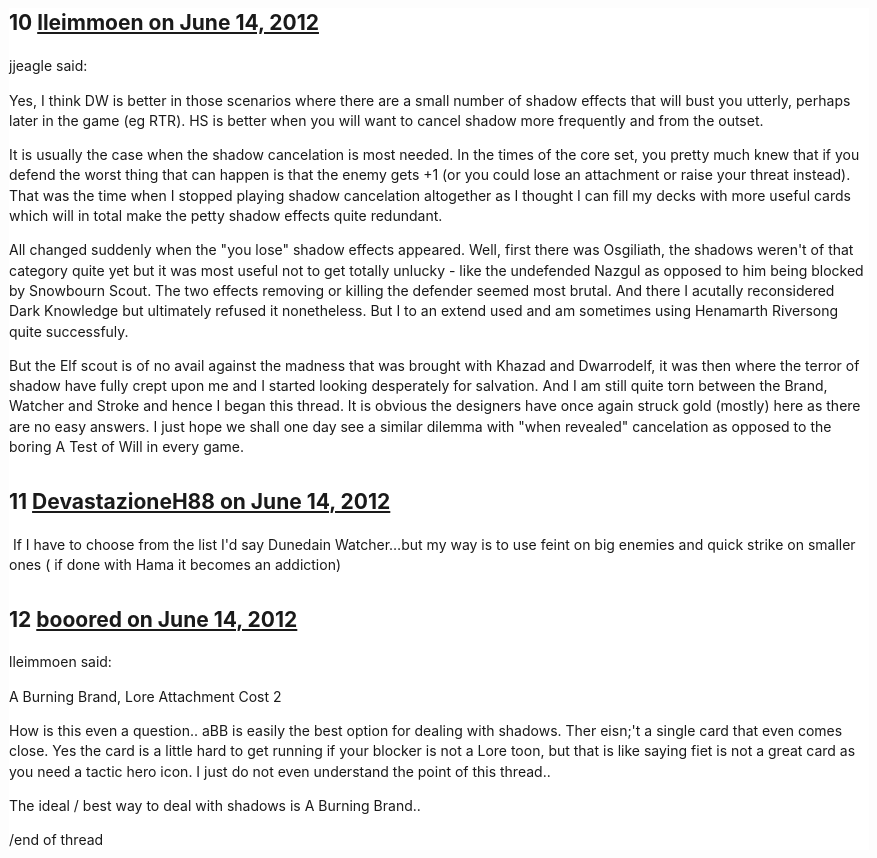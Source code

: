 ## 10 [lleimmoen on June 14, 2012](https://community.fantasyflightgames.com/topic/65979-your-favourite-way-of-dealing-with-shadow/?do=findComment&comment=644702)

jjeagle said:

Yes, I think DW is better in those scenarios where there are a small number of shadow effects that will bust you utterly, perhaps later in the game (eg RTR). HS is better when you will want to cancel shadow more frequently and from the outset.



It is usually the case when the shadow cancelation is most needed. In the times of the core set, you pretty much knew that if you defend the worst thing that can happen is that the enemy gets +1 (or you could lose an attachment or raise your threat instead). That was the time when I stopped playing shadow cancelation altogether as I thought I can fill my decks with more useful cards which will in total make the petty shadow effects quite redundant.

All changed suddenly when the "you lose" shadow effects appeared. Well, first there was Osgiliath, the shadows weren't of that category quite yet but it was most useful not to get totally unlucky - like the undefended Nazgul as opposed to him being blocked by Snowbourn Scout. The two effects removing or killing the defender seemed most brutal. And there I acutally reconsidered Dark Knowledge but ultimately refused it nonetheless. But I to an extend used and am sometimes using Henamarth Riversong quite successfuly.

But the Elf scout is of no avail against the madness that was brought with Khazad and Dwarrodelf, it was then where the terror of shadow have fully crept upon me and I started looking desperately for salvation. And I am still quite torn between the Brand, Watcher and Stroke and hence I began this thread. It is obvious the designers have once again struck gold (mostly) here as there are no easy answers. I just hope we shall one day see a similar dilemma with "when revealed" cancelation as opposed to the boring A Test of Will in every game.

## 11 [DevastazioneH88 on June 14, 2012](https://community.fantasyflightgames.com/topic/65979-your-favourite-way-of-dealing-with-shadow/?do=findComment&comment=644720)

 If I have to choose from the list I'd say Dunedain Watcher…but my way is to use feint on big enemies and quick strike on smaller ones ( if done with Hama it becomes an addiction)

## 12 [booored on June 14, 2012](https://community.fantasyflightgames.com/topic/65979-your-favourite-way-of-dealing-with-shadow/?do=findComment&comment=644747)

lleimmoen said:

A Burning Brand, Lore Attachment Cost 2

How is this even a question.. aBB is easily the best option for dealing with shadows. Ther eisn;'t a single card that even comes close. Yes the card is a little hard to get running if your blocker is not a Lore toon, but that is like saying fiet is not a great card as you need a tactic hero icon. I just do not even understand the point of this thread..

The ideal / best way to deal with shadows is A Burning Brand..

/end of thread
+ + + + + + +
**Instructions for the task:** The lines in the records above that include the word "topic" must be copied out.

**Problem solution:**
: ## 10 [lleimmoen on June 14, 2012](https://community.fantasyflightgames.com/topic/65979-your-favourite-way-of-dealing-with-shadow/?do=findComment&comment=644702)
## 11 [DevastazioneH88 on June 14, 2012](https://community.fantasyflightgames.com/topic/65979-your-favourite-way-of-dealing-with-shadow/?do=findComment&comment=644720)
## 12 [booored on June 14, 2012](https://community.fantasyflightgames.com/topic/65979-your-favourite-way-of-dealing-with-shadow/?do=findComment&comment=644747)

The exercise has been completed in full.